The people before him come to a stop, and those behind continue to press forward. They must have arrived. He is too small to see past the people, but his size does allow him to squeeze and wiggle toward the front. The closer he gets the denser the crowd grows and the harder he must push to get through. With one final lunge he bursts free of the others. No more than a few feet in front of him is the royal family themselves, but he is surprised by what he sees. They are hardly what he expected. This family is like him… poor.
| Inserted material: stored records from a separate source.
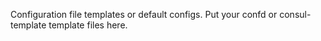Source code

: 
Configuration file templates or default configs.
Put your confd or consul-template template files here.

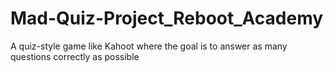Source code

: # Mad-Quiz-Project_Reboot_Academy
A quiz-style game like Kahoot where the goal is to answer as many questions correctly as possible
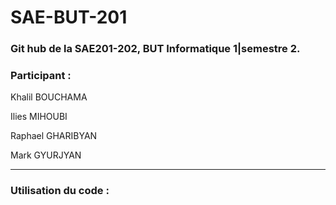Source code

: # SAE-BUT-201

### Git hub de la SAE201-202, BUT Informatique 1|semestre 2.

### Participant :

Khalil BOUCHAMA

Ilies MIHOUBI

Raphael GHARIBYAN

Mark GYURJYAN

--------------------------------------------------

### Utilisation du code : 


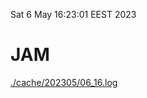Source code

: Sat  6 May 16:23:01 EEST 2023
# JAM
<a href='./cache/202305/06_16.log'>./cache/202305/06_16.log</a>
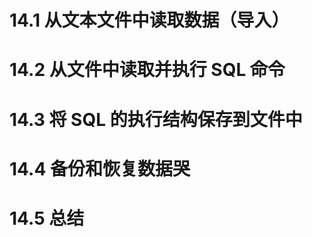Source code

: 
# 14.1 从文本文件中读取数据（导入）

# 14.2 从文件中读取并执行 SQL 命令

# 14.3 将 SQL 的执行结构保存到文件中

# 14.4 备份和恢复数据哭

# 14.5 总结
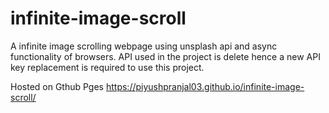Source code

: # infinite-image-scroll
A infinite image scrolling webpage using unsplash api and async functionality of browsers. API used in the project is delete hence a new API key replacement is required to use this project.

Hosted on Gthub Pges
https://piyushpranjal03.github.io/infinite-image-scroll/
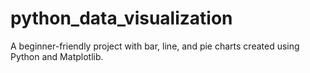 # python_data_visualization
A beginner-friendly project with bar, line, and pie charts created using Python and Matplotlib.
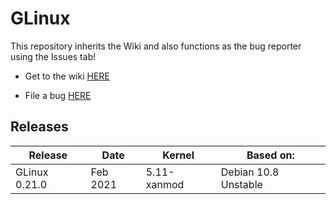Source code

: # GLinux

This repository inherits the Wiki and also functions as the bug reporter using the Issues tab!

- Get to the wiki [HERE](https://github.com/BavarianByte/GLinux/wiki)

- File a bug [HERE](https://github.com/BavarianByte/GLinux/issues)

## Releases

| Release       | Date     | Kernel      | Based on:            |
|---------------|----------|-------------|----------------------|
| GLinux 0.21.0 | Feb 2021 | 5.11-xanmod | Debian 10.8 Unstable |

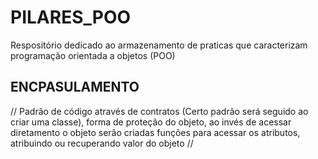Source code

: # PILARES_POO

Respositório dedicado ao armazenamento de praticas que caracterizam programação orientada a objetos (POO)
## ENCPASULAMENTO
   // Padrão de código através de contratos (Certo padrão será seguido ao criar uma classe), 
    forma de proteção do objeto, ao invés de acessar diretamento o objeto serão 
    criadas funções para acessar os atributos, atribuindo ou recuperando valor do objeto //

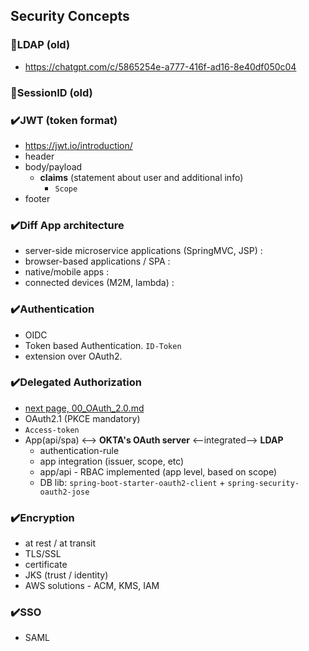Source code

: ## Security Concepts
### 🔶LDAP (old)
- https://chatgpt.com/c/5865254e-a777-416f-ad16-8e40df050c04

### 🔶SessionID (old)

### ✔️JWT (token format)
- https://jwt.io/introduction/
- header
- body/payload
    - **claims** (statement about user and additional info)
        - `Scope`
- footer

### ✔️Diff App architecture
- server-side microservice applications (SpringMVC, JSP) :
- browser-based applications / SPA :
- native/mobile apps :
- connected devices (M2M, lambda) :

### ✔️Authentication
- OIDC
- Token based Authentication.  `ID-Token`
- extension over OAuth2.

### ✔️Delegated Authorization
- [next page, 00_OAuth_2.0.md](00_OAuth_2.0.md)
- OAuth2.1 (PKCE mandatory)
- `Access-token`
- App(api/spa) <--> **OKTA's OAuth server** <--integrated--> **LDAP**
  - authentication-rule
  - app integration (issuer, scope, etc)
  - app/api - RBAC implemented (app level, based on scope)
  - DB lib: `spring-boot-starter-oauth2-client` + `spring-security-oauth2-jose`

### ✔️Encryption
- at rest / at transit
- TLS/SSL
- certificate
- JKS (trust / identity)
- AWS solutions - ACM, KMS, IAM

### ✔️SSO
- SAML
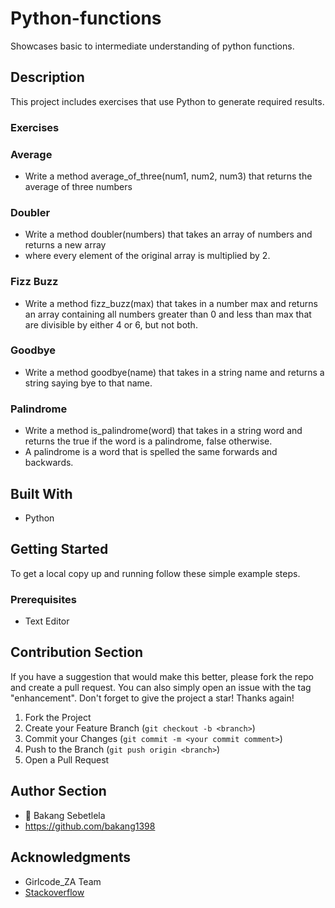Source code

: # Python-functions
Showcases basic to intermediate understanding of python functions.

## Description
This project includes exercises that use Python to generate required results.
### Exercises 
 ### Average
  * Write a method average_of_three(num1, num2, num3) that returns the average of three numbers
 ### Doubler
 * Write a method doubler(numbers) that takes an array of numbers and returns a new array
 * where every element of the original array is multiplied by 2.
 ### Fizz Buzz
 * Write a method fizz_buzz(max) that takes in a number max and returns an array containing all numbers greater than 0 and less than max that are divisible by either 4 or 6, but not both.
 ### Goodbye
 * Write a method goodbye(name) that takes in a string name and returns a string saying bye to that name.
 ### Palindrome
 * Write a method is_palindrome(word) that takes in a string word and returns the true if the word is a palindrome, false otherwise.
 * A palindrome is a word that is spelled the same forwards and backwards.
 
## Built With
* Python

## Getting Started
To get a local copy up and running follow these simple example steps.

### Prerequisites
- Text Editor

## Contribution Section
If you have a suggestion that would make this better, please fork the repo and create a pull request. You can also simply open an issue with the tag "enhancement".
Don't forget to give the project a star! Thanks again!

1. Fork the Project
2. Create your Feature Branch (`git checkout -b <branch>`)
3. Commit your Changes (`git commit -m <your commit comment>`)
4. Push to the Branch (`git push origin <branch>`)
5. Open a Pull Request

## Author Section
* 👤 Bakang Sebetlela
* https://github.com/bakang1398

## Acknowledgments
* Girlcode_ZA Team
* [Stackoverflow](https://stackoverflow.com/questions/35166633/how-do-i-multiply-each-element-in-a-list-by-a-number/35166717)
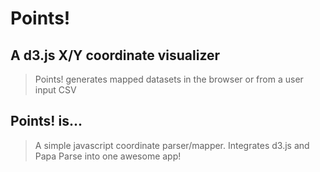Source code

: # Points! #

##  A d3.js X/Y coordinate visualizer ##
 > Points! generates mapped datasets in the browser or from a user input CSV

## Points! is... ##
  > A simple javascript coordinate parser/mapper. Integrates d3.js and Papa Parse into one awesome app!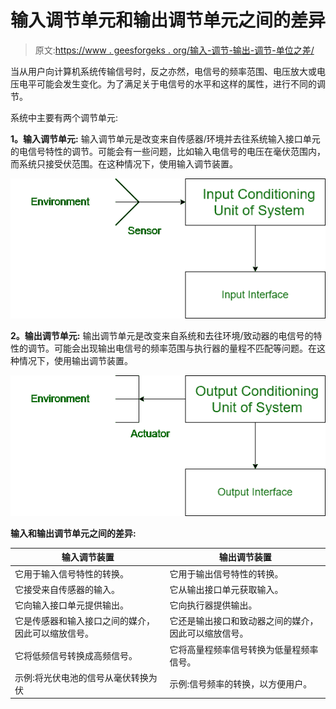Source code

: # 输入调节单元和输出调节单元之间的差异

> 原文:[https://www . geesforgeks . org/输入-调节-输出-调节-单位之差/](https://www.geeksforgeeks.org/difference-between-input-conditioning-and-output-conditioning-unit/)

当从用户向计算机系统传输信号时，反之亦然，电信号的频率范围、电压放大或电压电平可能会发生变化。为了满足关于电信号的水平和这样的属性，进行不同的调节。

系统中主要有两个调节单元:

**1。输入调节单元:**
输入调节单元是改变来自传感器/环境并去往系统输入接口单元的电信号特性的调节。可能会有一些问题，比如输入电信号的电压在毫伏范围内，而系统只接受伏范围。在这种情况下，使用输入调节装置。

![](img/3801c15c94b266190d32b849f0d124b0.png)

**2。输出调节单元:**
输出调节单元是改变来自系统和去往环境/致动器的电信号的特性的调节。可能会出现输出电信号的频率范围与执行器的量程不匹配等问题。在这种情况下，使用输出调节装置。

![](img/ab98f80195239af6c8c1f7d510a8265c.png)

**输入和输出调节单元之间的差异:**

<center>

| 输入调节装置 | 输出调节装置 |
| --- | --- |
| 它用于输入信号特性的转换。 | 它用于输出信号特性的转换。 |
| 它接受来自传感器的输入。 | 它从输出接口单元获取输入。 |
| 它向输入接口单元提供输出。 | 它向执行器提供输出。 |
| 它是传感器和输入接口之间的媒介，因此可以缩放信号。 | 它还是输出接口和致动器之间的媒介，因此可以缩放信号。 |
| 它将低频信号转换成高频信号。 | 它将高量程频率信号转换为低量程频率信号。 |
| 示例:将光伏电池的信号从毫伏转换为伏 | 示例:信号频率的转换，以方便用户。 |

</center>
For a few moments his surprise keeps him from noticing that everyone is staring at him, but as soon as he does, panic begins to fill his belly, his chest and his face. He is sure that he looks like an idiot and everyone must be wondering why such a ragamuffin is standing before them. For years he longed to be noticed, but all he wants now is to sink back into anonymity.
He looks around and sees the expensive gifts the men around him are carrying. “What could I possibly give?” He wonders. “All I have is a handful of coins, but these men have handfuls of hundred dollar bills? What do I possibly have that is worthy to give a king?”
He lifts his head preparing to apologize and slip away but is surprised when he sees the mother smiling. Her smile doesn’t mock or belittle but radiates warmth and love. Her smile reminds him of his own mother’s. He remembers the smile on her face when she gave him his drum or when she watched him play.
Hardly realizing what he is doing he pulls his drum from the backpack. Without taking his eyes off of that warm, beautiful smile he sits and begins to bang out a simple rhythm. “What am I doing?” He thinks, “I play my drum for coins not kings!” And then he looks at the baby king. “Is that a smile? Did he just smile at me?”
A boy, a little drummer boy who thinks he has nothing to give doesn’t bring a gift of gold or silver. He doesn’t offer fine foods or spices. He offers his drum. He offers his talent. He offers to the baby king himself. What do you have to offer the king this season?